The current electoral system is a huge barrier to seat access for female MPs
But there are grounds for optimism. Based on polling trends and an analysis of every party’s candidate for the upcoming election, the Electoral Reform Society has predicted that 192 MPs are likely to be elected this May – up 44 on the current 148. It would mean three in ten MPs would be women, the highest ever figure.
Parties are putting forward more female candidates than before, too, with every party except UKIP fielding a higher proportion of female candidates than parliament’s current make-up (see Table 1). And in target seats, Labour and the Conservatives are actually fielding a higher proportion of female candidates than their overall number, meaning they are clearly trying hard to get more women into the House.

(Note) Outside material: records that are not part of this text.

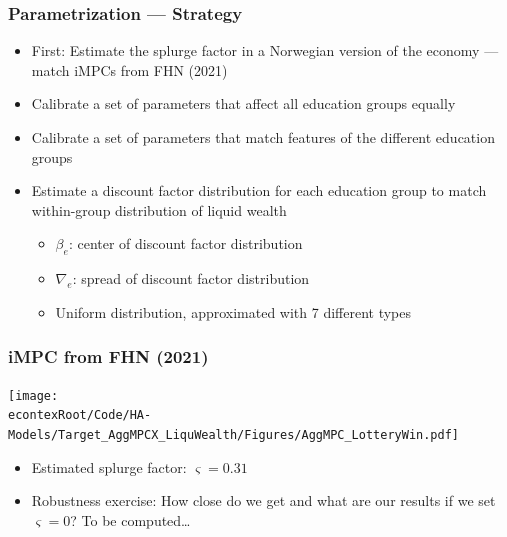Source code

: \documentclass[pdflatex,aspectratio=169]{beamer}
\begin{document}
\begin{frame}
\frametitle{Parametrization --- Strategy}
\begin{itemize} 
\itemsep = \bigskipamount 
\item First: Estimate the splurge factor in a Norwegian version of the economy --- match iMPCs from FHN (2021)
\item Calibrate a set of parameters that affect all education groups equally 
\item Calibrate a set of parameters that match features of the different education groups 
\item Estimate a discount factor distribution for each education group to match within-group distribution of liquid wealth
	\begin{itemize}
	\itemsep = .25\bigskipamount 
	\item $\beta_e$: center of discount factor distribution
	\item $\nabla_e$: spread of discount factor distribution 
	\item Uniform distribution, approximated with 7 different types
	\end{itemize}
\end{itemize} 
\end{frame}

\begin{frame}
	\frametitle{iMPC from FHN (2021)}
	\centering 
	\texttt{[image: \\econtexRoot/Code/HA-Models/Target\_AggMPCX\_LiquWealth/Figures/AggMPC\_LotteryWin.pdf]}
	\begin{itemize}
		\itemsep = .5\bigskipamount 
		\item Estimated splurge factor: $\varsigma = 0.31$
		\item Robustness exercise: How close do we get and what are our results if we set $\varsigma = 0$? To be computed\ldots 
	\end{itemize}
\end{frame}
\end{document}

This is good news. The predicted boost this May would see us rising up the world ranking for female representation in lower chambers from 56th to 36th. We’d finally be ahead of Afghanistan and other countries with less-than-positive track records on gender equality.
But we’d still not be world leaders, by any means. And while moving from 23 per cent women to nearly 30 per cent is a welcome rise, there’s one big barrier that’s blocking future progress: our electoral system.
Under First Past the Post, there are hundreds of effectively uncontested seats where parties have a big enough lead not to worry about opposition. That means many MPs can act as ‘seat-blockers’, occupying their seats for decade after decade.
Here’s the catch: the longer an MP has been in situ, the more likely he is to be a man.
As you can see in Table 2, there are 67 MPs first elected in 1992 or before who are standing again this May. 59 of them are men. Having held their seats for over two decades, we can guess that most of these men will keep their positions effectively unchallenged.
This is a major barrier in terms of increasing women’s representation in the future. We can’t allow the existence of safe seats to act as a block on reaching a 50:50 parliament. We need to reform our voting system.
Proportional representation isn’t a silver bullet, of course. It can only facilitate – rather than guarantee – more diversity in politics. But experience from other countries shows that nearly all of those with a high proportion of women in parliament use some form of PR. Moreover, larger multi-member constituencies would increase the likelihood that more women would be able to win seats, as voters would have a greater choice of winnable candidates. Under our current broken electoral system, less ‘traditional’ and ‘safe-looking’ candidates lose out.
Nonetheless, it’s good news that nearly 200 women will be elected in two months’ time. Let’s just make sure it doesn’t become a new ‘glass ceiling’.